村の外れにあるエレオノーラさんの家の前に着いたが、やっぱりエルバートさんが恐れるような凄い人の家には見えない。この村の他の家との違いは、住居の裏にたくさん倉庫があるくらいだ。
「ケイ君、なんなのココ……化物屋敷?」
顔を真っ青にしたシフォンさんが尋ねてきた。さっきまで何ともなかったのに……
「どうかしましたか?」
「えっ! ケイ君達、何も感じないないの?……ああ、私だけに向けられているのね。アイリスの首長も大概だったけど、これはヤバいわ……エルバートが恐れるのもわかるわ」
「俺は感じませんが、殺気や威圧みたいなものですか?」
俺はシフォンさんに尋ね返したが、他のみんなも不思議そうな顔をしている。
「違うわ、すべての手の内を見透かされているのよ」
あぁなるほど、命のやり取りを商売にしてる人にとって、それは怖いね。それも、ような気がするじゃなくて確定なんだね。
「どうしますか? ここで待っていますか?」
「嫌よ! そんなことしたら確実に殺されるわ。この場合、ケイ君について行くほうがまだマシよ」
そうなんだね。エレオノーラさんって、やっぱりヤバい人なんだね……
声をかけて家の中に入るとカウンターの向こうに座ったエレオノーラさんが笑顔で出迎えてくれた。怖いどころか、前回よりも親しげで、俺には何も感じないんだけど……
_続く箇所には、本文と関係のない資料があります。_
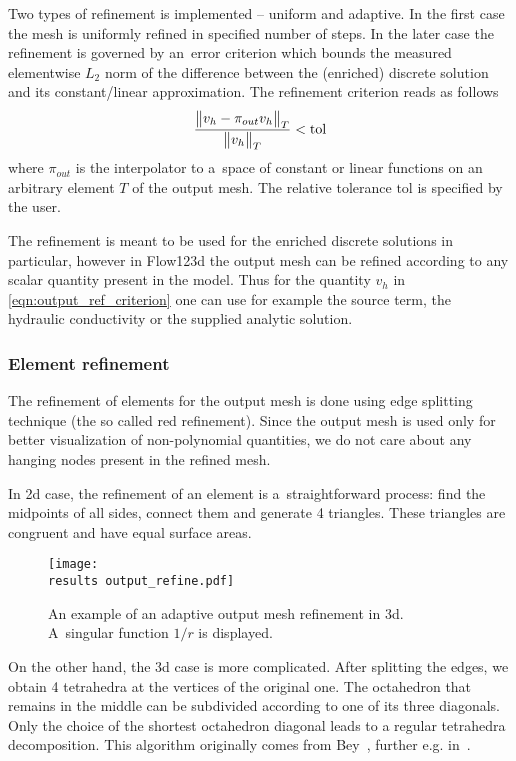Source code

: Two types of refinement is implemented -- uniform and adaptive. In the first case the mesh is uniformly refined in
specified number of steps. In the later case the refinement is governed by an~error criterion which bounds 
the measured elementwise $L_2$ norm of the difference between the (enriched) discrete solution and its constant/linear approximation.
The refinement criterion reads as follows
\begin{equation} \label{eqn:output_ref_criterion}
    \frac{\bigl\Vert v_h - \pi_{out}v_h\bigr\Vert_{T}}{\bigl\Vert v_h\bigr\Vert_{T}} < \textrm{tol}
\end{equation}
where $\pi_{out}$ is the interpolator to a~space of constant or linear functions on an arbitrary element $T$ of the output mesh.
The relative tolerance $\textrm{tol}$ is specified by the user.

The refinement is meant to be used for the enriched discrete solutions in particular, however in Flow123d the output mesh can be refined
according to any scalar quantity present in the model. Thus for the quantity $v_h$ in \eqref{eqn:output_ref_criterion} one can use
for example the source term, the hydraulic conductivity or the supplied analytic solution.

\subsubsection{Element refinement}
\label{sec:element_refinement}
The refinement of elements for the output mesh is done using edge splitting technique (the so called red refinement).
Since the output mesh is used only for better visualization of non-polynomial quantities, we do not
care about any hanging nodes present in the refined mesh.

In 2d case, the refinement of an element is a~straightforward process: find the midpoints of all sides, connect them and generate 4 triangles.
These triangles are congruent and have equal surface areas.
%
\begin{figure}[!htb]
    \centering    
    \texttt{[image: \\results output\_refine.pdf]} 
    \caption[Output mesh refinement.]
  {An example of an adaptive output mesh refinement in 3d.
  A~singular function $1/r$ is displayed.}
  \label{fig:output_refinement_flow123d}
\end{figure}
%
On the other hand, the 3d case is more complicated. After splitting the edges, we obtain 4 tetrahedra at the vertices
of the original one. The octahedron that remains in the middle can be subdivided according to one of its three diagonals.
Only the choice of the shortest octahedron diagonal leads to a regular tetrahedra decomposition.
This algorithm originally comes from Bey~\cite{bey_2000}, further e.g. in~\cite{brandts_2011}.


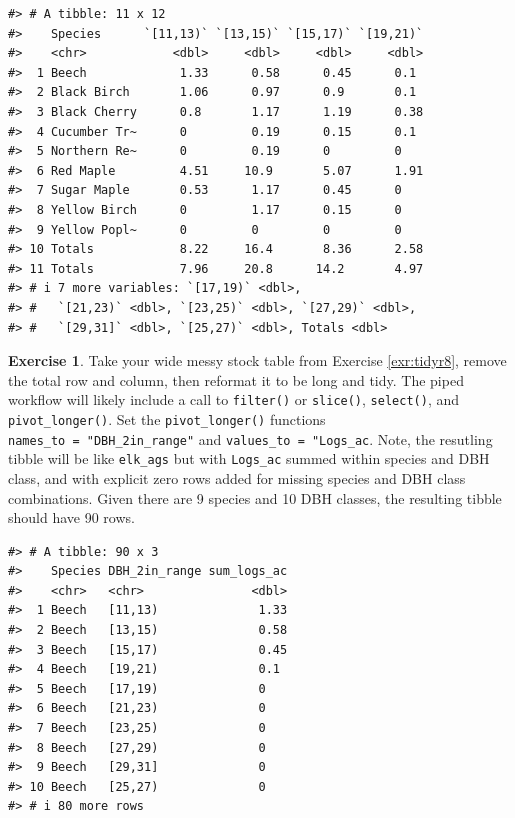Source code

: \documentclass[
  11pt,
]{krantz}
\theoremstyle{definition}
\theoremstyle{definition}
\theoremstyle{definition}
\newtheorem{exercise}{Exercise}[chapter]
\theoremstyle{definition}
\theoremstyle{remark}
\begin{document}
\begin{verbatim}
#> # A tibble: 11 x 12
#>    Species      `[11,13)` `[13,15)` `[15,17)` `[19,21)`
#>    <chr>            <dbl>     <dbl>     <dbl>     <dbl>
#>  1 Beech             1.33      0.58      0.45      0.1 
#>  2 Black Birch       1.06      0.97      0.9       0.1 
#>  3 Black Cherry      0.8       1.17      1.19      0.38
#>  4 Cucumber Tr~      0         0.19      0.15      0.1 
#>  5 Northern Re~      0         0.19      0         0   
#>  6 Red Maple         4.51     10.9       5.07      1.91
#>  7 Sugar Maple       0.53      1.17      0.45      0   
#>  8 Yellow Birch      0         1.17      0.15      0   
#>  9 Yellow Popl~      0         0         0         0   
#> 10 Totals            8.22     16.4       8.36      2.58
#> 11 Totals            7.96     20.8      14.2       4.97
#> # i 7 more variables: `[17,19)` <dbl>,
#> #   `[21,23)` <dbl>, `[23,25)` <dbl>, `[27,29)` <dbl>,
#> #   `[29,31]` <dbl>, `[25,27)` <dbl>, Totals <dbl>
\end{verbatim}

\begin{exercise}
\protect\hypertarget{exr:tidyr9}{}\label{exr:tidyr9}Take your wide messy stock table from Exercise \ref{exr:tidyr8}, remove the total row and column, then reformat it to be long and tidy. The piped workflow will likely include a call to \texttt{filter()} or \texttt{slice()}, \texttt{select()}, and \texttt{pivot\_longer()}. Set the \texttt{pivot\_longer()} functions \texttt{names\_to\ =\ "DBH\_2in\_range"} and \texttt{values\_to\ =\ "Logs\_ac}. Note, the resutling tibble will be like \texttt{elk\_ags} but with \texttt{Logs\_ac} summed within species and DBH class, and with explicit zero rows added for missing species and DBH class combinations. Given there are 9 species and 10 DBH classes, the resulting tibble should have 90 rows.
\end{exercise}

\begin{verbatim}
#> # A tibble: 90 x 3
#>    Species DBH_2in_range sum_logs_ac
#>    <chr>   <chr>               <dbl>
#>  1 Beech   [11,13)              1.33
#>  2 Beech   [13,15)              0.58
#>  3 Beech   [15,17)              0.45
#>  4 Beech   [19,21)              0.1 
#>  5 Beech   [17,19)              0   
#>  6 Beech   [21,23)              0   
#>  7 Beech   [23,25)              0   
#>  8 Beech   [27,29)              0   
#>  9 Beech   [29,31]              0   
#> 10 Beech   [25,27)              0   
#> # i 80 more rows
\end{verbatim}
\end{document}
「あれからまだ半年だけど、早かったね。いい報せだと期待してもいいのかい?」
「俺には商売のことがわかりませんので、いい報せなのか、悪い知らせなのかわかりません。冒険者ギルドアイリス支部事務長、エルフ族でSランクのエルバートさんの依頼で書状を預かってきました。受け取ってもらえますか?」
「そういえば、君はあの後アイリスに向かうって言ってたね。……あの妖怪なら躊躇うところだけど、その何とかって子のなら構わないよ」
エレオノーラさんはすんなりと書状を受け取ってくれた。エルバートさんのことは知らないのは仕方ないにしても、妖怪って、首長のことなんだろうか……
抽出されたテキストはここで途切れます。